Since the start of this council term in November 2012 there have been two Federal and one Victorian election. Many seats in those elections have been contested by municipal councillors who had been elected on the presumption they would serve the local community for a four year term.
In the City of Monash, of 11 Councillor positions, the list looks like this:
2013 Federal Election
Cr Geoff Lake (Glen Waverley ward) was preselected by the ALP for the seat of Hotham but returned to council after internal factional shenanigans kicked him out days before he would have been obliged to resign from council.
2014 State Election
Cr Steve Dimopoulos (Oakleigh ward), ALP, stood in the seat of Oakleigh. He was elected and resigned from council. Stefanie Perri, having been defeated as the ALP candidate for Box Hill was elected by countback to fill the vacancy.
Cr Theo Zographos (Oakleigh ward), Liberal, stood for Oakleigh and returned to council after defeat.
Cr Robert Davies (Mulgrave ward), Liberal, stood for Mulgrave and returned to council after defeat.
Cr Paul Klisaris (Mulgrave ward), ALP, unsuccessfully sought preselection for Prahran.
2016 Federal Election
Cr Stefanie Perri (Oakleigh ward), ALP, resigned from council while Mayor to stand in Chisholm.
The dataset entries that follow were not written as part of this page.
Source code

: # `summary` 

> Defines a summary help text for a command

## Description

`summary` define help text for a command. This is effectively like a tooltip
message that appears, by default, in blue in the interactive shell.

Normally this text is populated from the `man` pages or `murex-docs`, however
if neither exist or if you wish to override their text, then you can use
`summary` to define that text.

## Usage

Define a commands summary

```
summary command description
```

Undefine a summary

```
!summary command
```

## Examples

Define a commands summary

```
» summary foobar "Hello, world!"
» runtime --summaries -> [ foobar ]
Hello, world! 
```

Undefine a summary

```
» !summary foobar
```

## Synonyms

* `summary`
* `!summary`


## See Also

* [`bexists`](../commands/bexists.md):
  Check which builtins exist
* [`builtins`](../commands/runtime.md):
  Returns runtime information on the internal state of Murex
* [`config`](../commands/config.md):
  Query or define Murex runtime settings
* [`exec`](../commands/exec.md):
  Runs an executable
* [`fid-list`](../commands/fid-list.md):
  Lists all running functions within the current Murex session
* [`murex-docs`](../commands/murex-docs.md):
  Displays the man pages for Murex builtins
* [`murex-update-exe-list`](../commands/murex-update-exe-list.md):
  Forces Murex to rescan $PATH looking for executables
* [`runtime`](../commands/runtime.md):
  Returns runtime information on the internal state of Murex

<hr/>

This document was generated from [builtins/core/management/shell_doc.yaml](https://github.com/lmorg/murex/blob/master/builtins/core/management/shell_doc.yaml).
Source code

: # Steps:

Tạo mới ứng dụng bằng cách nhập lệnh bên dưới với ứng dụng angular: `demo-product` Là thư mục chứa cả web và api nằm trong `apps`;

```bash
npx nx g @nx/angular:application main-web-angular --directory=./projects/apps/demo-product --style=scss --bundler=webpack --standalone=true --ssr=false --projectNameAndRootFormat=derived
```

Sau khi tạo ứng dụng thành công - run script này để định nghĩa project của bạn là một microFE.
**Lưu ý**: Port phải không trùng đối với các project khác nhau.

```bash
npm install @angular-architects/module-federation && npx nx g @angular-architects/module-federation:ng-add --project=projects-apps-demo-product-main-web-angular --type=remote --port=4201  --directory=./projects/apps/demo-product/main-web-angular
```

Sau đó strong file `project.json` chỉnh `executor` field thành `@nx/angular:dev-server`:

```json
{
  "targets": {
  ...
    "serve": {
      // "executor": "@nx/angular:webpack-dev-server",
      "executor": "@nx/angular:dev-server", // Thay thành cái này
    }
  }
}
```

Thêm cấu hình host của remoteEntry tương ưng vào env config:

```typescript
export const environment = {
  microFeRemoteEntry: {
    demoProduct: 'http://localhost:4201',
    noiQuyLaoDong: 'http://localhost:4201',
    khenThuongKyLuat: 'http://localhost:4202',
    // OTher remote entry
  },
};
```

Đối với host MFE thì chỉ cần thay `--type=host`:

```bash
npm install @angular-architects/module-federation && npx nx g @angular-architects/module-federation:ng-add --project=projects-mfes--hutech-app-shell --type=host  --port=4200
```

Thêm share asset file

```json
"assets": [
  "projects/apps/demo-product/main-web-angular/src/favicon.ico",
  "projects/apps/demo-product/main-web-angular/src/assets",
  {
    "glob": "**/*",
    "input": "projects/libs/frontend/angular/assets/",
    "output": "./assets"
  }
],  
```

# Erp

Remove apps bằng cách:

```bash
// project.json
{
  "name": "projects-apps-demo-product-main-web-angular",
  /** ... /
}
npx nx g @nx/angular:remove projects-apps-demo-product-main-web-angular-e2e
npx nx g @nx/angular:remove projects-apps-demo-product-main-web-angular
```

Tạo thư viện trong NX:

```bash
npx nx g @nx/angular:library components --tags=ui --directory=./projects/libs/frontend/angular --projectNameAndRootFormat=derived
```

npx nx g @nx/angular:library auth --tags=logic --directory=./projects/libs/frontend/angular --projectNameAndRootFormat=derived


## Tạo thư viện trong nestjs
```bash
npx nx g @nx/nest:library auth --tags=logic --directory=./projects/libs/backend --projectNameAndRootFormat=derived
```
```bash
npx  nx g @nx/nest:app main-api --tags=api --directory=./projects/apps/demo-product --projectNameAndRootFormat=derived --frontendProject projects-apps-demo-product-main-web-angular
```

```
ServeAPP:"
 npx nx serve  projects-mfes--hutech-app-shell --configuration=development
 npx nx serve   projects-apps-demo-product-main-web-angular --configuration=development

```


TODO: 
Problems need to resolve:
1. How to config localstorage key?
Defeated. Replaced on council by Nga Hosking after a countback.
Cr Paul Klisaris (Mulgrave ward ), ALP, resigned from council to stand in Aston. Defeated. Replaced by John Starkey on countback.
That’s six of our elected representatives using council as a political career stepping stone. For State elections, a councillor is not required to resign, rather they take leave from close of nominations until declaration of the poll. During that period, they are not representing the council ward by which they were elected. Once nominations close in the Federal elections a councillor must resign thereby allowing the electoral commission to promptly conduct a countback election for a replacement councillor.
In this council term (running until October 2020) there is expected to be a Victorian State election in 2018 and a Federal election in 2019. Which candidates standing for council are planning to quit their role, if elected, and stand for one of these elections?
There’s nothing intrinsically wrong with a councillor being a member of a political party. This is only a problem when the membership combines with career ambitions incompatible with a commitment to serve residents and ratepayers.
When considering your vote this election it’s worth asking your prospective candidates about the duration of their commitment.